What followed, however, was failure after failure to achieve the steps needed for an actual pregnancy.

The first hurdle was trying to get a human egg to be fertilized by human sperm in the lab. Edwards tried repeatedly for several years, to no avail. Meanwhile, Bavister, working next door to Edwards' lab, had developed a solution to nourish hamster sperm while he fertilized hamster eggs.

"One day," Bavister recalled, "Bob said, 'Barry, why don't we try your hamster medium with human eggs?"' It worked. Bavister said he could still recall his first glimpse of that fertilized human egg in the microscope. "It was unbelievable, like 'Eureka!"' he said.

The problem, it turned out, was that the solutions Edwards had been trying were too acidic. The hamster egg solution was slightly less acidic, which allowed sperm to burrow into the egg.

The next step was to get the embryos to start to grow and divide in a petri dish so that they could be transferred to a woman's uterus.

Many did not develop, and those that did did not survive long. Even after Edwards and Steptoe managed to get the eggs to grow to the point where they could be transferred, no pregnancies resulted. They made over 100 attempts, but no woman got pregnant, except one, who had an ectopic pregnancy, with the embryo in her fallopian tube instead of her uterus.

"Most sensible scientists would have given up," Bavister said. "But they plugged on and plugged on."

Dr.

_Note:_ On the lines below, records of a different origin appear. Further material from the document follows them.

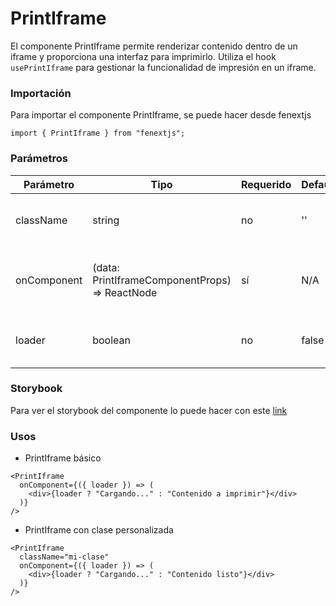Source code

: # PrintIframe

El componente PrintIframe permite renderizar contenido dentro de un iframe y proporciona una interfaz para imprimirlo. Utiliza el hook `usePrintIframe` para gestionar la funcionalidad de impresión en un iframe.

### Importación

Para importar el componente PrintIframe, se puede hacer desde fenextjs

```tsx copy
import { PrintIframe } from "fenextjs";
```

### Parámetros

| Parámetro   | Tipo                                            | Requerido | Default | Descripcion                                                                                                           |
| ----------- | ----------------------------------------------- | --------- | ------- | --------------------------------------------------------------------------------------------------------------------- |
| className   | string                                          | no        | ''      | Clase CSS para personalizar el contenedor del componente PrintIframe.                                                 |
| onComponent | (data: PrintIframeComponentProps) =\> ReactNode | sí        | N/A     | Función que retorna el contenido a renderizar dentro del iframe, aceptando datos de tipo `PrintIframeComponentProps`. |
| loader      | boolean                                         | no        | false   | Indica si el iframe está en estado de carga, mostrando un indicador de carga.                                         |

### Storybook

Para ver el storybook del componente lo puede hacer con este [link](https://fenextjs-component-storybook.vercel.app/?path=/story/print-iframe--index)

### Usos

- PrintIframe básico

```tsx copy
<PrintIframe
  onComponent={({ loader }) => (
    <div>{loader ? "Cargando..." : "Contenido a imprimir"}</div>
  )}
/>
```

- PrintIframe con clase personalizada

```tsx copy
<PrintIframe
  className="mi-clase"
  onComponent={({ loader }) => (
    <div>{loader ? "Cargando..." : "Contenido listo"}</div>
  )}
/>
```
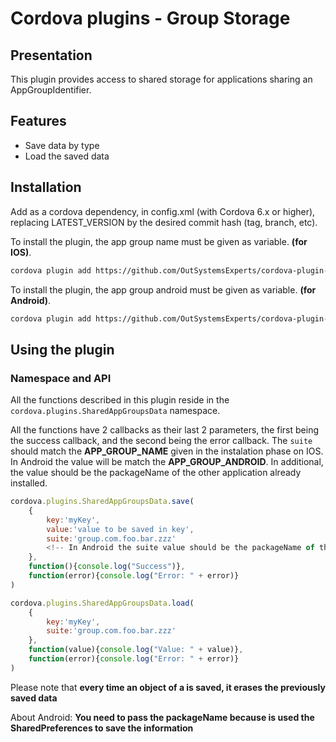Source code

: # Cordova plugins - Group Storage
## Presentation

This plugin provides access to shared storage for applications sharing an AppGroupIdentifier.

## Features
- Save data by type
- Load the saved data

## Installation

Add as a cordova dependency, in config.xml (with Cordova 6.x or higher), replacing LATEST_VERSION by the desired commit hash (tag, branch, etc).

To install the plugin, the app group name must be given as variable. **(for IOS)**.

```bash
cordova plugin add https://github.com/OutSystemsExperts/cordova-plugin-appgroups-data.git#LATEST_VERSION --variable APP_GROUP_NAME=group.com.foo.bar.zzz
```

To install the plugin, the app group android must be given as variable. **(for Android)**.

```bash
cordova plugin add https://github.com/OutSystemsExperts/cordova-plugin-appgroups-data.git#LATEST_VERSION --variable APP_GROUP_ANDROID=group.com.foo.bar.zzz
```
## Using the plugin ##

### Namespace and API

All the functions described in this plugin reside in the `cordova.plugins.SharedAppGroupsData` namespace.

All the functions have 2 callbacks as their last 2 parameters, the first
being the success callback, and the second being the error callback.
The `suite` should match the **APP_GROUP_NAME** given in the instalation phase on IOS. In Android the value will be match the **APP_GROUP_ANDROID**. In additional, the value should be the packageName of the other application already installed.

```javascript
cordova.plugins.SharedAppGroupsData.save(
    { 
        key:'myKey',
        value:'value to be saved in key',
        suite:'group.com.foo.bar.zzz'
        <!-- In Android the suite value should be the packageName of the other application -->
    },
    function(){console.log("Success")},
    function(error){console.log("Error: " + error)}
)
```

```javascript
cordova.plugins.SharedAppGroupsData.load(
    { 
        key:'myKey',
        suite:'group.com.foo.bar.zzz'
    },
    function(value){console.log("Value: " + value)},
    function(error){console.log("Error: " + error)}
)
```

Please note that **every time an object of a is saved, it erases the previously saved data**

About Android: **You need to pass the packageName because is used the SharedPreferences to save the information**
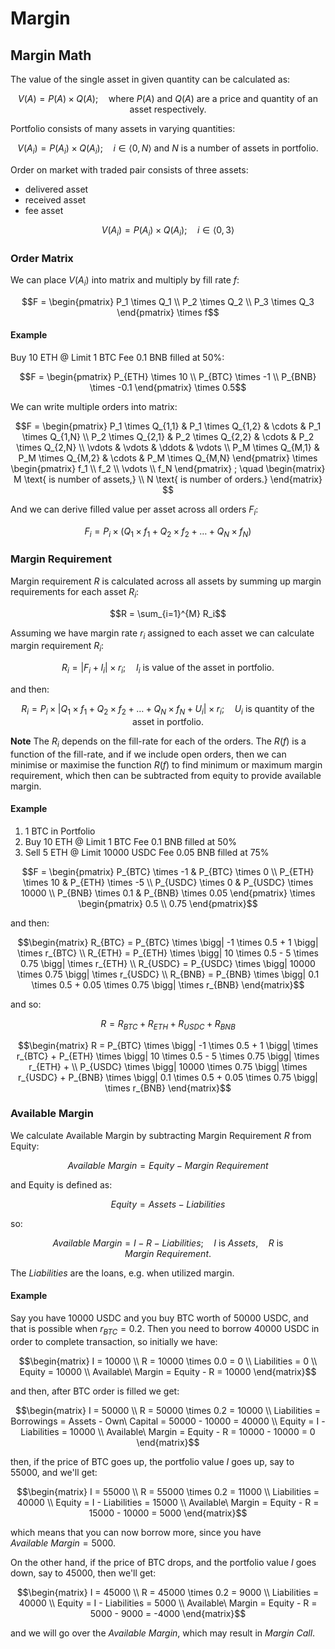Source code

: # Margin

## Margin Math

The value of the single asset in given quantity can be calculated as:
```math
V(A) = P(A) \times Q(A)

; \quad \text{where } P(A) \text{ and } Q(A) \text{ are a price and quantity of an asset respectively.}
```

Portfolio consists of many assets in varying quantities:
```math
V(A_i) = P(A_i) \times Q(A_i)

; \quad i \in \langle 0, N \rangle \text{ and } N \text{ is a number of assets in portfolio.} 
```

Order on market with traded pair consists of three assets:

 - delivered asset
 - received asset
 - fee asset

```math
V(A_i) = P(A_i) \times Q(A_i)

; \quad i \in \langle 0, 3 \rangle
```

### Order Matrix
We can place $V(A_i)$ into matrix and multiply by fill rate $f$:

```math
F = \begin{pmatrix}
P_1 \times Q_1 \\
P_2 \times Q_2 \\
P_3 \times Q_3
\end{pmatrix} \times f
```

#### Example
Buy 10 ETH @ Limit 1 BTC Fee 0.1 BNB filled at 50%:

```math
F = \begin{pmatrix}
P_{ETH} \times 10 \\
P_{BTC} \times -1 \\
P_{BNB} \times -0.1  
\end{pmatrix} \times 0.5
```

We can write multiple orders into matrix:

```math
F = \begin{pmatrix}
P_1 \times Q_{1,1} & P_1 \times Q_{1,2} & \cdots & P_1 \times Q_{1,N} \\
P_2 \times Q_{2,1} & P_2 \times Q_{2,2} & \cdots & P_2 \times Q_{2,N} \\
\vdots & \vdots & \ddots & \vdots \\
P_M \times Q_{M,1} & P_M \times Q_{M,2} & \cdots & P_M \times Q_{M,N}
\end{pmatrix} \times \begin{pmatrix}
f_1 \\
f_2 \\
\vdots \\
f_N
\end{pmatrix}

; \quad \begin{matrix}
M \text{ is number of assets,} \\
N \text{ is number of orders.} \end{matrix}

```

And we can derive filled value per asset across all orders $F_i$: 
```math
F_i  = P_i \times ( Q_1 \times f_1 + Q_2 \times f_2 + \dots + Q_N \times f_N )
```

### Margin Requirement
Margin requirement $R$ is calculated across all assets by summing up margin requirements for each asset $R_i$:

```math
R = \sum_{i=1}^{M} R_i
```

Assuming we have margin rate $r_i$ assigned to each asset we can calculate margin requirement $R_i$:

```math
R_i = | F_i + I_i | \times r_i

; \quad I_i \text{ is value of the asset in portfolio.}
```

and then:

```math
R_i  = P_i \times \bigg| Q_1 \times f_1 + Q_2 \times f_2 + \dots + Q_N \times f_N + U_i \bigg| \times r_i

; \quad U_i \text{ is quantity of the asset in portfolio.}
```

**Note** The $R_i$ depends on the fill-rate for each of the orders.
The $R(f)$ is a function of the fill-rate, and if we include open orders, then 
we can minimise or maximise the function $R(f)$ to find minimum or maximum margin requirement, which
then can be subtracted from equity to provide available margin.

#### Example
1. 1 BTC in Portfolio
2. Buy 10 ETH @ Limit 1 BTC Fee 0.1 BNB filled at 50%
3. Sell 5 ETH @ Limit 10000 USDC Fee 0.05 BNB filled at 75%

```math
F = \begin{pmatrix}
P_{BTC} \times -1 & P_{BTC} \times 0 \\
P_{ETH} \times 10 & P_{ETH} \times -5 \\
P_{USDC} \times 0 & P_{USDC} \times 10000 \\
P_{BNB} \times 0.1 & P_{BNB} \times 0.05
\end{pmatrix} \times \begin{pmatrix}
0.5 \\
0.75
\end{pmatrix}
```

and then:

```math
\begin{matrix}
R_{BTC} = P_{BTC} \times \bigg| -1 \times 0.5 + 1 \bigg| \times r_{BTC} \\
R_{ETH} = P_{ETH} \times \bigg| 10 \times 0.5 - 5 \times 0.75 \bigg| \times r_{ETH} \\
R_{USDC} = P_{USDC} \times \bigg| 10000 \times 0.75 \bigg| \times r_{USDC} \\
R_{BNB} = P_{BNB} \times \bigg| 0.1 \times 0.5 + 0.05 \times 0.75 \bigg| \times r_{BNB}
\end{matrix}
```

and so:

```math
R = R_{BTC} + R_{ETH} + R_{USDC} + R_{BNB}
```

```math
\begin{matrix}
R = P_{BTC} \times \bigg| -1 \times 0.5 + 1 \bigg| \times r_{BTC} +
    P_{ETH} \times \bigg| 10 \times 0.5 - 5 \times 0.75 \bigg| \times r_{ETH} + \\
    P_{USDC} \times \bigg| 10000 \times 0.75 \bigg| \times r_{USDC} +
    P_{BNB} \times \bigg| 0.1 \times 0.5 + 0.05 \times 0.75 \bigg| \times r_{BNB}
\end{matrix}
```

### Available Margin
We calculate Available Margin by subtracting Margin Requirement $R$ from Equity:

```math
Available\ Margin = Equity - Margin\ Requirement

```

and Equity is defined as:

```math
Equity = Assets - Liabilities

```
so:

```math
Available\ Margin = I - R - Liabilities

; \quad I \text{ is } Assets
, \quad R \text{ is } Margin\ Requirement \text{.}
```

The $Liabilities$ are the loans, e.g. when utilized margin.

#### Example
Say you have 10000 USDC and you buy BTC worth of 50000 USDC, and that is possible when $r_{BTC} = 0.2$.
Then you need to borrow 40000 USDC in order to complete transaction, so initially we have:

```math
\begin{matrix}
I = 10000 \\
R = 10000 \times 0.0 = 0 \\
Liabilities = 0 \\
Equity = 10000 \\
Available\ Margin = Equity - R = 10000
\end{matrix}
```

and then, after BTC order is filled we get:

```math
\begin{matrix}
I = 50000 \\
R = 50000 \times 0.2 = 10000 \\
Liabilities = Borrowings = Assets - Own\ Capital = 50000 - 10000 = 40000 \\
Equity = I - Liabilities = 10000 \\
Available\ Margin = Equity - R = 10000 - 10000 = 0
\end{matrix}
```

then, if the price of BTC goes up, the portfolio value $I$ goes up, say to $55000$, and we'll get:

```math
\begin{matrix}
I = 55000 \\
R = 55000 \times 0.2 = 11000 \\
Liabilities = 40000 \\
Equity = I - Liabilities = 15000 \\
Available\ Margin = Equity - R = 15000 - 10000 = 5000
\end{matrix}
```

which means that you can now borrow more, since you have $Available\ Margin = 5000$.

On the other hand, if the price of BTC drops, and the portfolio value $I$ goes down, say to $45000$, then we'll get:

```math
\begin{matrix}
I = 45000 \\
R = 45000 \times 0.2 = 9000 \\
Liabilities = 40000 \\
Equity = I - Liabilities = 5000 \\
Available\ Margin = Equity - R = 5000 - 9000 = -4000
\end{matrix}
```
and we will go over the $Available\ Margin$, which may result in $Margin\ Call$.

Joseph Schulman, an American physician who later founded the Genetics and IVF Institute in Fairfax, Va., worked with Edwards and Steptoe in 1973 and 1974 and wrote of those frustrating times:

"Although we tried week after week though most of the winter and spring, with one, two, or three infertile patients a week, no pregnancy resulted. We extensively debated the causes of failure, of which the informed scientific imagination would provide many."

Edwards, "never the most patient of men, was becoming increasingly irritable," Schulman wrote.

It still is not clear why it took so long to achieve success, Schulman said. Edwards decided that it was a hormone he was giving women to induce ovulation that was making the uterus inhospitable. He elected to do without the drug and rely instead on the one egg that a woman naturally produced each month.

There were only three remaining patients. Steptoe could not retrieve any eggs from the first two. One woman did not get pregnant. Another had a tubal pregnancy that could not be carried to term. Then he tried his method with Brown.

The night Brown was to give birth to the world's first IVF baby, the press descended on the Oldham hospital. Edwards left the hospital that afternoon and told reporters that nothing was happening yet and that they could go home. He and Steptoe sneaked in the back entrance that night, and Steptoe delivered the baby by cesarean.

It was Steptoe's decision to do a cesarean, Bavister said, adding, "If the baby was abnormal, they sure did not want the press in the delivery room," he said.

In fact, he said, if the baby had been abnormal, that would have spelled the end of IVF. The method had succeeded only with rabbits at that point, so it was a huge leap of faith for Edwards and Steptoe to try it with humans.

After the birth of Louise Brown, Edwards was triumphant. He and Steptoe founded an IVF center, Bourn Hall in Cambridge, where he served as research director.

The Roman Catholic Church denounced the award, arguing that human life should begin only through intercourse and not artificially. The Vatican said Edwards "bore a moral responsibility for all subsequent developments in assisted reproduction technology and for all abuses made possible by IVF."

In 2011, Edwards was knighted by Queen Elizabeth II "for services to human reproductive biology."

Robert Geoffrey Edwards was born into a working-class family in Batley, Yorkshire, on Sept. 27, 1925. He joined the British military during World War II, then studied biology at the University of Wales in Bangor. He received a Ph.D. in physiology in 1955 from Edinburgh University in Scotland.

He is survived by his wife, Ruth Edwards, along with their five daughters and 12 grandchildren, Cambridge said.

Bavister said the most moving tribute to Edwards was in a message posted on the Nobel website after Edwards received the prize. It was from a man who had been born through IVF, and it said, "Dr. Edwards, thank you for my life."